The rise of ESG has been organic, fuelled by institutional clients becoming more aware about societal and environmental issues, and who in turn are demanding asset managers plough more resources into ESG investing. It has also been regulatory-led. The EU’s Sustainable Finance Action Plan is widely seen as being a trailblazer on ESG. Assuming deadlines are met, the European Commission has said it wants financial institutions – including fund managers – to be compliant with the new rules by 2021. 

The Brexit effect

Although the UK has said repeatedly that it does not intend to deviate from EU regulations following the Brexit transition, the government has yet to publish comprehensive legislation on sustainable finance, something which could result in ESG requirements coming into force later in the UK than in the EU. A senior official from the Department for Work and Pensions (DWP) also said the extent of the UK’s application of EU directives and regulations – such as the adoption of sustainable finance disclosure rules – would be conditional on the ease of market access following the Brexit transition.

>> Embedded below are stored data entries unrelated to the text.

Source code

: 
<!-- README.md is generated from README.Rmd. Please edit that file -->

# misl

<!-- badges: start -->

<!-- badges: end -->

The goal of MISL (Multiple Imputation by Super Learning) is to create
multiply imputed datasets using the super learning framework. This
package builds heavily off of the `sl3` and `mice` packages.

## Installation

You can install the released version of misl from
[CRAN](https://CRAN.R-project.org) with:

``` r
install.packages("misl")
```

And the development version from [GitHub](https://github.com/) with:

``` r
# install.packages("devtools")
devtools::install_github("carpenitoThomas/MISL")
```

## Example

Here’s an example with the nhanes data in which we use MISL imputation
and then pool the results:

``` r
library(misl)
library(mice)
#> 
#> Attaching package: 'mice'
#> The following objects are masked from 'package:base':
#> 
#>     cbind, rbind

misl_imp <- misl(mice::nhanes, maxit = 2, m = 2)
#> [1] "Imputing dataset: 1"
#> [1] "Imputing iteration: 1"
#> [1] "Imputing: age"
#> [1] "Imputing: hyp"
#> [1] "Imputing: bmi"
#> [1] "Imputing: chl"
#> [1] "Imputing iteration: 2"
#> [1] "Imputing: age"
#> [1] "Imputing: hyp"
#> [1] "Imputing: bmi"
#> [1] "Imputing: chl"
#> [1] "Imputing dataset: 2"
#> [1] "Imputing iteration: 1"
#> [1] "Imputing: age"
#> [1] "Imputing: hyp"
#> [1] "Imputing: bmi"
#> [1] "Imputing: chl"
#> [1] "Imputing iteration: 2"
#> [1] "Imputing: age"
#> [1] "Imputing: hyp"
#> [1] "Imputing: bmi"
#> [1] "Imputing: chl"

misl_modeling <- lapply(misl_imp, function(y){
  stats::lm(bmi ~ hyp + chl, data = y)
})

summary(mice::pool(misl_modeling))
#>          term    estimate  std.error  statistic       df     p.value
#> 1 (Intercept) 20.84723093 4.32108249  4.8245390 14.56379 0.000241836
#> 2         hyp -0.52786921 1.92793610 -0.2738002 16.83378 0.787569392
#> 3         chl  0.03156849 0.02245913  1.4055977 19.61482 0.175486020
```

A handful of industry associations are beginning to sound the alarm. The UK Sustainable Investment and Finance Association (UKSIF), a body that represents financial institutions with assets totalling more than £7 trillion, implored the Treasury to outline its regulatory approach on sustainable investing. This comes amid fears the UK is at risk of undermining its reputation as an ESG leader in financial services. Moreover, asset managers with cross border operations have warned they could face added costs if the UK develops ESG regulation that does not correspond with the EU’s rules. 

Standards correspond with success

The Treasury’s plans are not yet known , but it has said that more information about its ESG disclosure regime will be released in due course. The issue of the UK arbitraging with the EU is worrying, particularly on ESG standards. Right now, ESG standards are a mess, mainly because so many bodies and associations (albeit good-intentioned) have developed their own, customised standards. In addition, different regulators are pursuing their own ESG regimes, further complicating the process.  All of these conflicting rules are going to prove incredibly confusing for global investors. 

A failure to develop harmonised, sensible and easy to understand standards will undermine regulatory efforts to stamp out green-washing and ESG mis-selling, an issue which is likely to become more prevalent moving forward. It is vital that regulators and industry bodies communicate with each to create common standards to preserve the integrity of the rapidly-growing ESG market.